El ex jefe de Gobierno porteño, Horacio Rodríguez Larreta, confirmó este martes su decisión de volver a competir por la conducción de la Ciudad de Buenos Aires, al afirmar que será candidato en los próximos comicios. Lo hizo durante una entrevista con A24, donde además justificó su postulación en la necesidad de revertir el deterioro en la gestión urbana y marcó diferencias con el actual oficialismo porteño y referentes del espacio opositor.
“Voy a ser candidato. Me apasiona la Ciudad y además porque la veo mal”, sostuvo el dirigente, quien gobernó el distrito durante dos mandatos consecutivos. Según explicó, su decisión se apoya tanto en su experiencia previa como en el contacto directo con los vecinos, quienes —según relató— le transmiten demandas vinculadas a la limpieza, la seguridad y el mantenimiento del espacio público.
En ese sentido, Larreta fue enfático al describir el estado actual de la Ciudad. “Está sucia y el olor a pis es un símbolo”, afirmó, al tiempo que señaló que el problema no radica en la infraestructura disponible sino en la falta de gestión y control. “No es un tema de cantidad de contenedores; es de control, de que los camiones pasen y haya barrenderos”, agregó en declaraciones al canal.

El ex funcionario también planteó que percibe un cambio en la actitud del electorado respecto de su figura. Según indicó, durante sus recorridas recibe comentarios de ciudadanos que reconocen no haberlo acompañado en instancias anteriores, pero que ahora considerarían votarlo. “La gente me dice que si vuelvo, me vota”, aseguró.
Larreta adelantó que cuenta con un equipo consolidado para respaldar su candidatura, integrado por dirigentes con trayectoria y nuevas figuras. Entre ellos mencionó a Emanuel Ferrario, Guadalupe Tagliaferri, Álvaro González, Graciela Ocaña y Oscar Zago. “Hay gente con experiencia y jóvenes con ideas nuevas”, destacó, subrayando la combinación entre experiencia y renovación.
En paralelo, el dirigente marcó distancia del rumbo actual del PRO y de sus principales referentes. Al referirse a la reorganización del espacio junto a Mauricio Macri, sostuvo que no mantiene diálogo con el ex presidente desde hace un año y cuestionó la alianza electoral con sectores libertarios. “Ellos se fueron del PRO; yo sigo sosteniendo las mismas ideas”, afirmó.

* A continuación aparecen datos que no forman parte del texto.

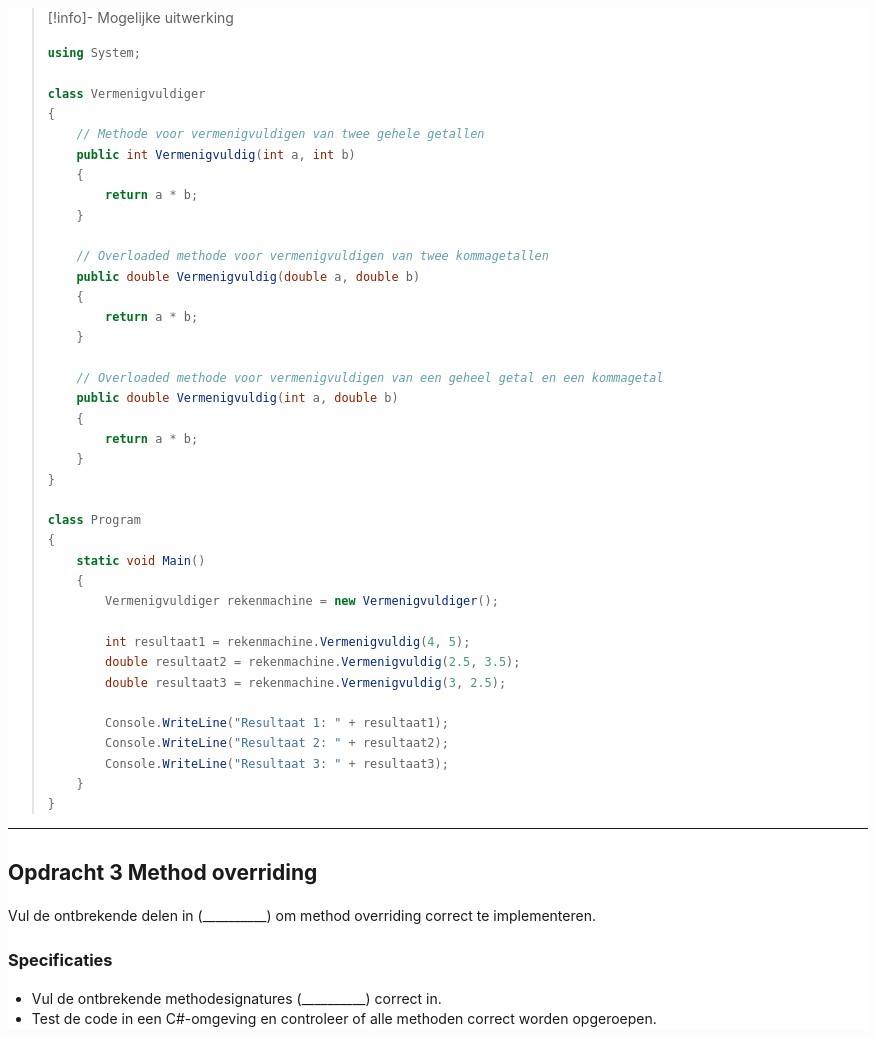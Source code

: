 > [!info]- Mogelijke uitwerking
> ``` csharp
> using System;
> 
> class Vermenigvuldiger
> {
>     // Methode voor vermenigvuldigen van twee gehele getallen
>     public int Vermenigvuldig(int a, int b)
>     {
>         return a * b;
>     }
> 
>     // Overloaded methode voor vermenigvuldigen van twee kommagetallen
>     public double Vermenigvuldig(double a, double b)
>     {
>         return a * b;
>     }
> 
>     // Overloaded methode voor vermenigvuldigen van een geheel getal en een kommagetal
>     public double Vermenigvuldig(int a, double b)
>     {
>         return a * b;
>     }
> }
> 
> class Program
> {
>     static void Main()
>     {
>         Vermenigvuldiger rekenmachine = new Vermenigvuldiger();
> 
>         int resultaat1 = rekenmachine.Vermenigvuldig(4, 5);
>         double resultaat2 = rekenmachine.Vermenigvuldig(2.5, 3.5);
>         double resultaat3 = rekenmachine.Vermenigvuldig(3, 2.5);
> 
>         Console.WriteLine("Resultaat 1: " + resultaat1);
>         Console.WriteLine("Resultaat 2: " + resultaat2);
>         Console.WriteLine("Resultaat 3: " + resultaat3);
>     }
> }
> ```

---

## Opdracht 3 Method overriding
Vul de ontbrekende delen in (__________) om method overriding correct te implementeren.

### Specificaties
- Vul de ontbrekende methodesignatures (__________) correct in.
- Test de code in een C#-omgeving en controleer of alle methoden correct worden opgeroepen.
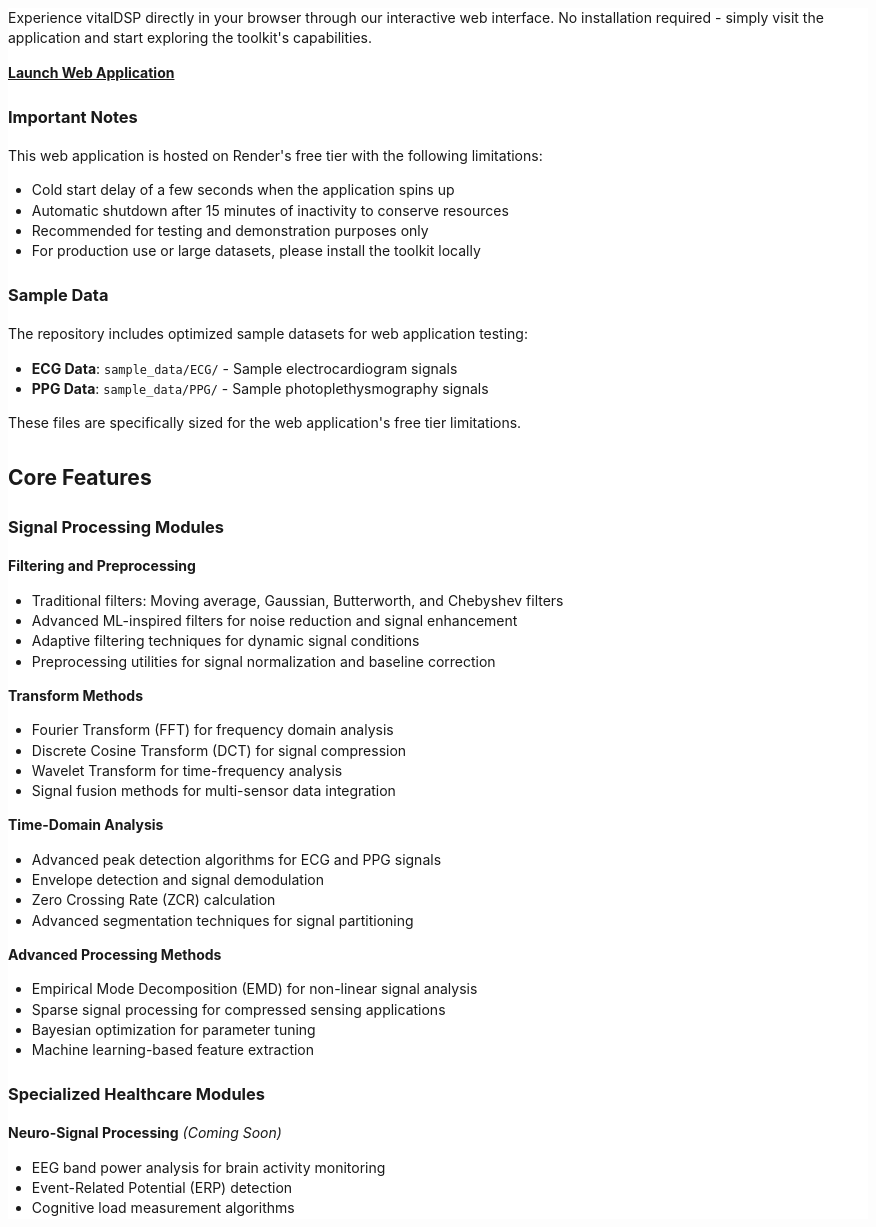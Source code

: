 Experience vitalDSP directly in your browser through our interactive web interface. No installation required - simply visit the application and start exploring the toolkit's capabilities.

**[Launch Web Application](https://vital-dsp-1.onrender.com/)**

### Important Notes

This web application is hosted on Render's free tier with the following limitations:
- Cold start delay of a few seconds when the application spins up
- Automatic shutdown after 15 minutes of inactivity to conserve resources
- Recommended for testing and demonstration purposes only
- For production use or large datasets, please install the toolkit locally

### Sample Data

The repository includes optimized sample datasets for web application testing:
- **ECG Data**: `sample_data/ECG/` - Sample electrocardiogram signals
- **PPG Data**: `sample_data/PPG/` - Sample photoplethysmography signals

These files are specifically sized for the web application's free tier limitations.

## Core Features

### Signal Processing Modules

**Filtering and Preprocessing**
- Traditional filters: Moving average, Gaussian, Butterworth, and Chebyshev filters
- Advanced ML-inspired filters for noise reduction and signal enhancement
- Adaptive filtering techniques for dynamic signal conditions
- Preprocessing utilities for signal normalization and baseline correction

**Transform Methods**
- Fourier Transform (FFT) for frequency domain analysis
- Discrete Cosine Transform (DCT) for signal compression
- Wavelet Transform for time-frequency analysis
- Signal fusion methods for multi-sensor data integration

**Time-Domain Analysis**
- Advanced peak detection algorithms for ECG and PPG signals
- Envelope detection and signal demodulation
- Zero Crossing Rate (ZCR) calculation
- Advanced segmentation techniques for signal partitioning

**Advanced Processing Methods**
- Empirical Mode Decomposition (EMD) for non-linear signal analysis
- Sparse signal processing for compressed sensing applications
- Bayesian optimization for parameter tuning
- Machine learning-based feature extraction

### Specialized Healthcare Modules

**Neuro-Signal Processing** *(Coming Soon)*
- EEG band power analysis for brain activity monitoring
- Event-Related Potential (ERP) detection
- Cognitive load measurement algorithms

También apuntó contra la gestión del actual jefe de Gobierno, Jorge Macri, a quien evaluó negativamente. “Fracasó en sus objetivos”, expresó, al tiempo que enumeró problemas como la falta de obras de envergadura, el deterioro del espacio público y el aumento de personas en situación de calle. Según Larreta, el resultado electoral reciente —en el que el PRO quedó relegado— es una consecuencia directa de esa gestión.
En esa línea, cuestionó decisiones políticas adoptadas tras su salida del Ejecutivo local. “Deslarretizó la Ciudad”, afirmó, en referencia a la reducción de funcionarios de su equipo original. Incluso reconoció como un error haber impulsado su incorporación al gabinete porteño en el pasado, en una autocrítica poco habitual.
El ex candidato presidencial también se refirió a su relación con Patricia Bullrich, actual diputada y ex compañera de espacio. “Ella es cambiante, volátil”, sostuvo, al cuestionar su acercamiento al presidente Javier Milei tras haberlo criticado durante la campaña. “No hablé más con ella, pero si la veo la saludo”, añadió, dejando en evidencia la ruptura política y personal.
Asimismo, Larreta opinó sobre la situación del vocero presidencial y funcionario Manuel Adorni, quien enfrenta cuestionamientos por presunto enriquecimiento ilícito. “Debería haber renunciado”, afirmó, al considerar que la falta de explicaciones públicas genera sospechas. No obstante, evitó hacer afirmaciones concluyentes sobre el caso.
Más allá de la contienda porteña, Larreta planteó su mirada sobre el escenario nacional y la necesidad de un programa de desarrollo a largo plazo. Señaló que apoyará a nivel nacional a quien presente un plan integral que promueva exportaciones, generación de empleo y mejores salarios. Sin embargo, advirtió que actualmente no identifica una propuesta que cumpla con esas condiciones.
De este modo, el dirigente busca reposicionarse en el escenario político con un discurso centrado en la gestión, la experiencia y la planificación. Su candidatura abre un nuevo capítulo en la disputa por el liderazgo en la Ciudad de Buenos Aires y dentro del espacio que supo gobernar durante dos décadas.